READINGS: Acts: 14.21b-27, Revelation: 21.1-5a, John 13.1, 31-33a, 34-35
'Love one another', 'Love your neighbour as yourself, - ancient commandments. However, when these words are genuinely heard and subsequently obeyed, there is utter newness. New revolutionary things begin to happen. Consider how new and even startling it was when centuries after Leviticus, a man appeared in Palestine who loved his neighbour as himself. When the commandment was actually lived out, something so new happened that it threatened all those who had invested in the status quo. The religious establishment in Jerusalem couldn't handle Jesus' radical; fulfilment of the ancient commandment they had known all their lives. The commandment to love was old, as long as it stayed in print. When it was embodied, it was altogether new, with awesome implications. In Jesus a higher kind of love was revealed, as Divine love transforms all forms of loving. Jesus' love was like God's love, gracious and self-giving to the point of costly sacrifice. 'No one has greater love than this, Jesus said 'than to lay down one's life for one's friends', then he demonstrated that love on the cross.

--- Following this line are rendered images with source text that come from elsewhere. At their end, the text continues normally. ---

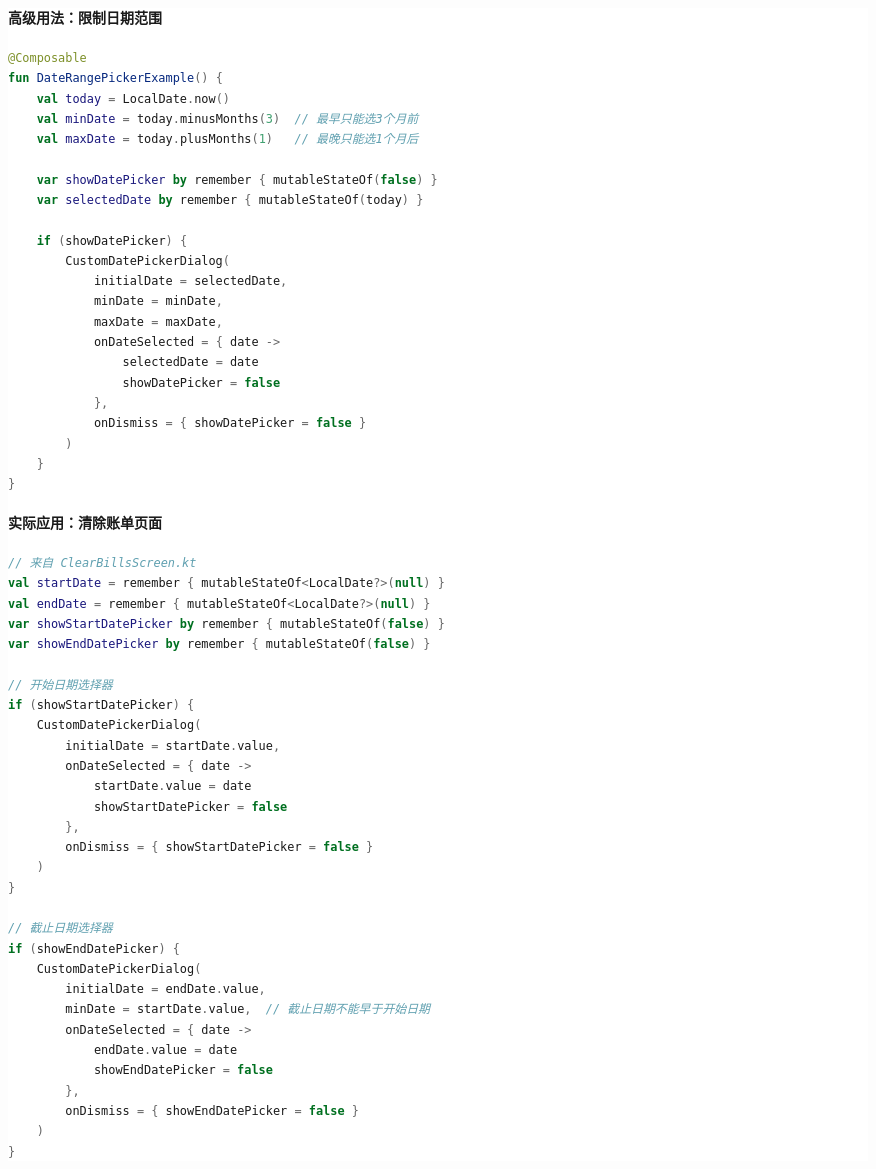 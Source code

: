 #### 高级用法：限制日期范围

```kotlin
@Composable
fun DateRangePickerExample() {
    val today = LocalDate.now()
    val minDate = today.minusMonths(3)  // 最早只能选3个月前
    val maxDate = today.plusMonths(1)   // 最晚只能选1个月后

    var showDatePicker by remember { mutableStateOf(false) }
    var selectedDate by remember { mutableStateOf(today) }

    if (showDatePicker) {
        CustomDatePickerDialog(
            initialDate = selectedDate,
            minDate = minDate,
            maxDate = maxDate,
            onDateSelected = { date ->
                selectedDate = date
                showDatePicker = false
            },
            onDismiss = { showDatePicker = false }
        )
    }
}
```

#### 实际应用：清除账单页面

```kotlin
// 来自 ClearBillsScreen.kt
val startDate = remember { mutableStateOf<LocalDate?>(null) }
val endDate = remember { mutableStateOf<LocalDate?>(null) }
var showStartDatePicker by remember { mutableStateOf(false) }
var showEndDatePicker by remember { mutableStateOf(false) }

// 开始日期选择器
if (showStartDatePicker) {
    CustomDatePickerDialog(
        initialDate = startDate.value,
        onDateSelected = { date ->
            startDate.value = date
            showStartDatePicker = false
        },
        onDismiss = { showStartDatePicker = false }
    )
}

// 截止日期选择器
if (showEndDatePicker) {
    CustomDatePickerDialog(
        initialDate = endDate.value,
        minDate = startDate.value,  // 截止日期不能早于开始日期
        onDateSelected = { date ->
            endDate.value = date
            showEndDatePicker = false
        },
        onDismiss = { showEndDatePicker = false }
    )
}
```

Jesus also said that faithfulness to his new commandment was how the disciples would be recognized in the world, 'by this everyone will know, that you are my disciples, if you have love for one another'. We are not to be known by our spirituality or our piety, or by our superior knowledge, college degrees-but by the way we love. Even the pagans in the early days of Christianity, remarked among one another 'See these Christians how they love each another'.